_Provided material_
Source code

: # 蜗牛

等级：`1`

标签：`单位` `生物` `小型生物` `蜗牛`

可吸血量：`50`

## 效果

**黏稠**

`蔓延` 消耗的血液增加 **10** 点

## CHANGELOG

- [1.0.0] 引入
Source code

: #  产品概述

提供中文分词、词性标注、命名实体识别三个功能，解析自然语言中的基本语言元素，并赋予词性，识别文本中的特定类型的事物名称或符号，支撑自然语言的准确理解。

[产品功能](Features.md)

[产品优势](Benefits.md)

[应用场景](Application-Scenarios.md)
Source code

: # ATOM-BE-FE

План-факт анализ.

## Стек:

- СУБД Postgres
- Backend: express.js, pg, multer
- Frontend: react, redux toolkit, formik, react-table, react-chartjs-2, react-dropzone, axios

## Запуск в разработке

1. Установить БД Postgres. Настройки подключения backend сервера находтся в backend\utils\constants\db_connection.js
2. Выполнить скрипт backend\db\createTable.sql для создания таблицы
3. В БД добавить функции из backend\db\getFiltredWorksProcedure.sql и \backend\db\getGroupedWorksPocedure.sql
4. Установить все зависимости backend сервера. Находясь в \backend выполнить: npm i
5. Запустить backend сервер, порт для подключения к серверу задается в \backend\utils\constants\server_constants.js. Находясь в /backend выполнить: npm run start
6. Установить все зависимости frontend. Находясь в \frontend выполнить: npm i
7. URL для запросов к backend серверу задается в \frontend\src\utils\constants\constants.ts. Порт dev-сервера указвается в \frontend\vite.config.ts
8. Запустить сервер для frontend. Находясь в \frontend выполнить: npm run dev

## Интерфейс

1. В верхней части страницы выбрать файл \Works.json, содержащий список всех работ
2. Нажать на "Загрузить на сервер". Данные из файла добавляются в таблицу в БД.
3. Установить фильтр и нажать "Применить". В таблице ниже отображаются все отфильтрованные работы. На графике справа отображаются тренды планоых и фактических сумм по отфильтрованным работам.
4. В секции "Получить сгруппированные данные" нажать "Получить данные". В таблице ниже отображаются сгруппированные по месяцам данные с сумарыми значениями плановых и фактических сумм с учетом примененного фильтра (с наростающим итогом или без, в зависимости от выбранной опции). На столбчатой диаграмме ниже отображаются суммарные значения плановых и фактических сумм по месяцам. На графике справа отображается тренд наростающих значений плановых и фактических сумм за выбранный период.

_Task prompt_
From the first line of the data above to the line containing "## Интерфейс", repeat everything exactly and add nothing.

_Written solution_
Source code

: # 蜗牛

等级：`1`

标签：`单位` `生物` `小型生物` `蜗牛`

可吸血量：`50`

## 效果

**黏稠**

`蔓延` 消耗的血液增加 **10** 点

## CHANGELOG

- [1.0.0] 引入
Source code

: #  产品概述

提供中文分词、词性标注、命名实体识别三个功能，解析自然语言中的基本语言元素，并赋予词性，识别文本中的特定类型的事物名称或符号，支撑自然语言的准确理解。

[产品功能](Features.md)

[产品优势](Benefits.md)

[应用场景](Application-Scenarios.md)
Source code

: # ATOM-BE-FE

План-факт анализ.

## Стек:

- СУБД Postgres
- Backend: express.js, pg, multer
- Frontend: react, redux toolkit, formik, react-table, react-chartjs-2, react-dropzone, axios

## Запуск в разработке

1. Установить БД Postgres. Настройки подключения backend сервера находтся в backend\utils\constants\db_connection.js
2. Выполнить скрипт backend\db\createTable.sql для создания таблицы
3. В БД добавить функции из backend\db\getFiltredWorksProcedure.sql и \backend\db\getGroupedWorksPocedure.sql
4. Установить все зависимости backend сервера. Находясь в \backend выполнить: npm i
5. Запустить backend сервер, порт для подключения к серверу задается в \backend\utils\constants\server_constants.js. Находясь в /backend выполнить: npm run start
6. Установить все зависимости frontend. Находясь в \frontend выполнить: npm i
7. URL для запросов к backend серверу задается в \frontend\src\utils\constants\constants.ts. Порт dev-сервера указвается в \frontend\vite.config.ts
8. Запустить сервер для frontend. Находясь в \frontend выполнить: npm run dev

## Интерфейс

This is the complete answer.